Releasable Piano Hinge Pin Retainer

Mockup of the releasable retainer with the hinge pin captured and the cotter pin installed.

There are lots of creative ways that builders have devised for retaining piano hinge pins. Many of them are “permanent,” so if removal is ever needed, it may require drilling out a rivet or even replacing the hinge pin. Here is a simple retainer that is easily releasable. It mounts with a single 1/8-inch countersunk-head pull rivet and uses a 1/16-inch cotter pin for retention. Like some other methods, this design makes use of a 90° bend placed at the end of the pin. The dimensions shown are for piano hinges with a 3/32-inch pin.

To fabricate, start with a length of 1/2-inch-diameter 6061 aluminum rod that is a few inches long. For ease of handling, save the cut-to-length operation for last. If you plan to make multiples, start with a length of rod that is at least 3/8-inch long for each retainer you plan to make, plus an extra inch.

Dimensions for fabricating the releasable piano hinge pin retainer.

Referring to the drawing, center drill the ¼-inch blind hole first. Use a drill bit with a 118° point angle. This will create the countersink that will closely match the common 120° flat-head pull rivet. If needed, mark the bit at the correct depth with a Sharpie.

Next, drill the 0.128-inch (#30) center hole, then create the slot. I cut the slot in the prototype “backward” on the lathe, putting a ball-end end-mill in the chuck and clamping the workpiece in a tool holder and feeding via the cross slide. You can also mill it, or drill the hole for the bottom radius, saw-cut the slots and clean up with a file.

Drilling the ¼-inch bore using a bit with a 118° point angle to give a close match to the 120° angle of the flat-head pull-rivet (left). Cutting the slot “backward” in the lathe, with the ball-end end-mill in the chuck and the workpiece in the toolholder, feeding with the cross-feed (center). Drilling the hole for the cotter pin, 90° from the slot (right).
Turning the taper (left). Parting off the finished retainer (center). Finished retainer with rivet and spacer (right). The ¼-inch diameter x ¼-inch long spacer is slid over the stem of the rivet since the nose of the rivet tool is too large to fit into the bore of the retainer.

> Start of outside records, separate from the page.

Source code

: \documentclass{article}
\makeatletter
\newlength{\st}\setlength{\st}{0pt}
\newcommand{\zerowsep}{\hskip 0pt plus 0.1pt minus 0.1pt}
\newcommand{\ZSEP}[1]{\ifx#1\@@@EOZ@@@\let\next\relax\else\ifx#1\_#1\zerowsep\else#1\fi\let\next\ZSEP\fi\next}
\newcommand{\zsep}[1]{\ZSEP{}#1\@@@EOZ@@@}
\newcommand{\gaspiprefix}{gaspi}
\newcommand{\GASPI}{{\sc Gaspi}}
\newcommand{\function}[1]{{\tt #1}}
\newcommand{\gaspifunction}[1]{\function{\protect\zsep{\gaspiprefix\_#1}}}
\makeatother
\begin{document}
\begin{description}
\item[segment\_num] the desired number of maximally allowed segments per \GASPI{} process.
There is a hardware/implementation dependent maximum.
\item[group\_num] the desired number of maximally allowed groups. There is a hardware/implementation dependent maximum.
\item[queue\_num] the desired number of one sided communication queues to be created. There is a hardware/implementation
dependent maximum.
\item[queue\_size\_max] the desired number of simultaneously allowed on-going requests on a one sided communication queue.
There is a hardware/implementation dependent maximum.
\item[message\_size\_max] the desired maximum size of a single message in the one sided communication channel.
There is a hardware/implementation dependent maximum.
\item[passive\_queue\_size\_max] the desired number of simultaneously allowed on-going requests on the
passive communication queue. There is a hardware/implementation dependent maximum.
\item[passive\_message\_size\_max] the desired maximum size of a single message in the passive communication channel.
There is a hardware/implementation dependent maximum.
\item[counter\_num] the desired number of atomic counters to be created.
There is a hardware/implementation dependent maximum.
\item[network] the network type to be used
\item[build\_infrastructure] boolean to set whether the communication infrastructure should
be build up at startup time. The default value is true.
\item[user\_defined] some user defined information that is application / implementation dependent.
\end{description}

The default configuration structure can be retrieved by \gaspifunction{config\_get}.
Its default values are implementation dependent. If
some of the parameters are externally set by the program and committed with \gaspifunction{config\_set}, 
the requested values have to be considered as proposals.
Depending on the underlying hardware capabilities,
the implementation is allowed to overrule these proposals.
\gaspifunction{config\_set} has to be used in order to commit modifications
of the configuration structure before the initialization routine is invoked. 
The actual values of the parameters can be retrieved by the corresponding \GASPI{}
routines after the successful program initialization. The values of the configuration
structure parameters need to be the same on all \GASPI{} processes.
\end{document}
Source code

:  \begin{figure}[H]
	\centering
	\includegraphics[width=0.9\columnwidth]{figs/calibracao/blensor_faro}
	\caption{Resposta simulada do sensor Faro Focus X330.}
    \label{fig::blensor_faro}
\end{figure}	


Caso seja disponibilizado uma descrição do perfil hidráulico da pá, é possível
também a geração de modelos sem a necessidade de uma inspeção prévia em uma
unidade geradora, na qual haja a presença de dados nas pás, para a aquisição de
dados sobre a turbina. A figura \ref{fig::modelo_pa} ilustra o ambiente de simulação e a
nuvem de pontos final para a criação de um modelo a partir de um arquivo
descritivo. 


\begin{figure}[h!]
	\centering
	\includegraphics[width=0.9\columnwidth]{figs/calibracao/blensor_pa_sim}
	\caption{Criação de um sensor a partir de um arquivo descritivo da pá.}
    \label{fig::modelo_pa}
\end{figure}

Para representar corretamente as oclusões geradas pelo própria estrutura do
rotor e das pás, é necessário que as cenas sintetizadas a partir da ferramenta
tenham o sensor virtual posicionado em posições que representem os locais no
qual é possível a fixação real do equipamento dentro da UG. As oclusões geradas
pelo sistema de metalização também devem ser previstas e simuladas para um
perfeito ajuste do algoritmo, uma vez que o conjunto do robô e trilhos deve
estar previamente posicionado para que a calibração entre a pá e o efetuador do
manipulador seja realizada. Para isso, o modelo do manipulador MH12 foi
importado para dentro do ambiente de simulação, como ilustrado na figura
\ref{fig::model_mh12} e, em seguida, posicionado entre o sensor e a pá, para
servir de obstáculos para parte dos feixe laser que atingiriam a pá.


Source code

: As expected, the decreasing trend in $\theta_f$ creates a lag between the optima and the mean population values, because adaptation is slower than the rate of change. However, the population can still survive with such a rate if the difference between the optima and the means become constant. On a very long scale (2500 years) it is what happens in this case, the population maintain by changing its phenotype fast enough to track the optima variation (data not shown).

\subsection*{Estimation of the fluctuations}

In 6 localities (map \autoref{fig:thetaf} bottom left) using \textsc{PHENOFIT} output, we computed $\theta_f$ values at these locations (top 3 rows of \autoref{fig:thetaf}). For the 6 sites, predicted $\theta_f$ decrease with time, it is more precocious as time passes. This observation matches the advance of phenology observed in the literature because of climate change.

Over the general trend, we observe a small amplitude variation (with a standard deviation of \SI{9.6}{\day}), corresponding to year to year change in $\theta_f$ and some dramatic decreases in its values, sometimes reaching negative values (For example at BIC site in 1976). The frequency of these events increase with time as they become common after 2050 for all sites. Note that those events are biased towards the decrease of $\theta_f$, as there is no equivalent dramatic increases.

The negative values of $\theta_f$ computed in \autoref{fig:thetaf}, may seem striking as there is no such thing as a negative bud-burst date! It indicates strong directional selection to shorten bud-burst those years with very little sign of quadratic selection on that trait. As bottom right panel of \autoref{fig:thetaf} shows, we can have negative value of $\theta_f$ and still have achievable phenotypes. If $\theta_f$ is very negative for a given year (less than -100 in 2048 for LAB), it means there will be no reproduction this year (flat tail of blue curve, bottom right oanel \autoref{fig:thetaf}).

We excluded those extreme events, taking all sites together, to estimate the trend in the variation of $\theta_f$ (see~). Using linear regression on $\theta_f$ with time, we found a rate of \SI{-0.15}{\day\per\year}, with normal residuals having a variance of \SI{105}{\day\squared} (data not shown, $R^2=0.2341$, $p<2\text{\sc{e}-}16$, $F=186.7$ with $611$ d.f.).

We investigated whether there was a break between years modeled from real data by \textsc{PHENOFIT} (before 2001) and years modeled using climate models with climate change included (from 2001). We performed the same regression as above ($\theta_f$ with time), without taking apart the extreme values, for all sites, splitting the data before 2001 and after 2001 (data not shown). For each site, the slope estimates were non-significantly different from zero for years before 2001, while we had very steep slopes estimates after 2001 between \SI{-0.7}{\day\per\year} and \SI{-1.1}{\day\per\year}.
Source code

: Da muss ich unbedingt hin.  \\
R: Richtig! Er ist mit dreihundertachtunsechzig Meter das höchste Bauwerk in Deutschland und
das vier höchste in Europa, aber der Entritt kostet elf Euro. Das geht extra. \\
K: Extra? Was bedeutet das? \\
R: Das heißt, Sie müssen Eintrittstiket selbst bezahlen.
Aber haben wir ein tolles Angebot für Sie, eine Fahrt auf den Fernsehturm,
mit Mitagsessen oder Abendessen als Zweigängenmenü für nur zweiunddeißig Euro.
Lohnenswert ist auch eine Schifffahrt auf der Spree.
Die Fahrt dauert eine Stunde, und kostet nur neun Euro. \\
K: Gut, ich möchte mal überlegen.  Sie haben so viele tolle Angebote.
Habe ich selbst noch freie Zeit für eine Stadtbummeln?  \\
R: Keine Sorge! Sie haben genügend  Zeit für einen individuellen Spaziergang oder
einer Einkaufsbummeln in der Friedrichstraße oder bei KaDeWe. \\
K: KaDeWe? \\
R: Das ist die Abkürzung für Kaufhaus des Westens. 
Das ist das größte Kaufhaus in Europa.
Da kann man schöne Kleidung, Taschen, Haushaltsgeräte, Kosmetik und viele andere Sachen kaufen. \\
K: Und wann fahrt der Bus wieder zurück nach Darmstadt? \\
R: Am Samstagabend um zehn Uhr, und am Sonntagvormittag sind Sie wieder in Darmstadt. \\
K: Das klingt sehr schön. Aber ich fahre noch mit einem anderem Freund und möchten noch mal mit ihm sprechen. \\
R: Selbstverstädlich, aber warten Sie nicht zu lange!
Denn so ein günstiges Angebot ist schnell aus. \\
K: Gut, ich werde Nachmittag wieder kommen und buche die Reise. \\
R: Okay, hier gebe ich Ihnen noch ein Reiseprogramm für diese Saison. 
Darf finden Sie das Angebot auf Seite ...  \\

After creating the slot, drill the 1/16-inch cotter pin hole 90° from the slot. Then turn the 15° taper. If you are not using a lathe, create the taper using a belt sander. Next, cut the finished retainer from the end of the rod, deburr and break any sharp edges.

Place the bent end of the hinge pin in the slots of the retainer with the retainer against the mounting surface. Mark the rotational position. Pull and lift the hinge pin out of the way, mark the center and drill the rivet hole.

Installation mockup. I used a little spray adhesive to temporarily keep the retainer in place. Mark the rotational position with a Sharpie (left). Mark the center hole and then remove the retainer and drill for the rivet (right).
Rivet inserted with the ¼-inch spacer slid over the stem. Make sure the rotation mark is aligned (left). Set the rivet and remove the spacer (right). The retainer is now ready to receive the hinge pin and cotter pin.

Since the nose of the rivet tool is too big for the ¼-inch opening in the retainer, slide a 1/4-inch diameter x 1/4-inch-long spacer onto the stem of the rivet. There should still be plenty of stem for the rivet tool to grab.

Align your rotational mark and set the rivet. Then remove the spacer. Next, turn the hinge pin back down into the retainer and install the cotter pin. Now, when you need to remove the hinge pin, just pull the cotter pin.


  1. Dan;
    Great idea! Have you thought to fabricate and sell to folks who don’t have a lathe?
    Cheers! Stu.

  2. Nice, but a lot of operations to replace a nut plate and 1/2″ section of piano hinge. Especially if you don’t have a lathe and mill.

  3. With a spring loaded access flap on the outer skin for access and substituting an r-clip or a small shackle clip for the cotter pin, you have a way to remove and install a cowl without tools.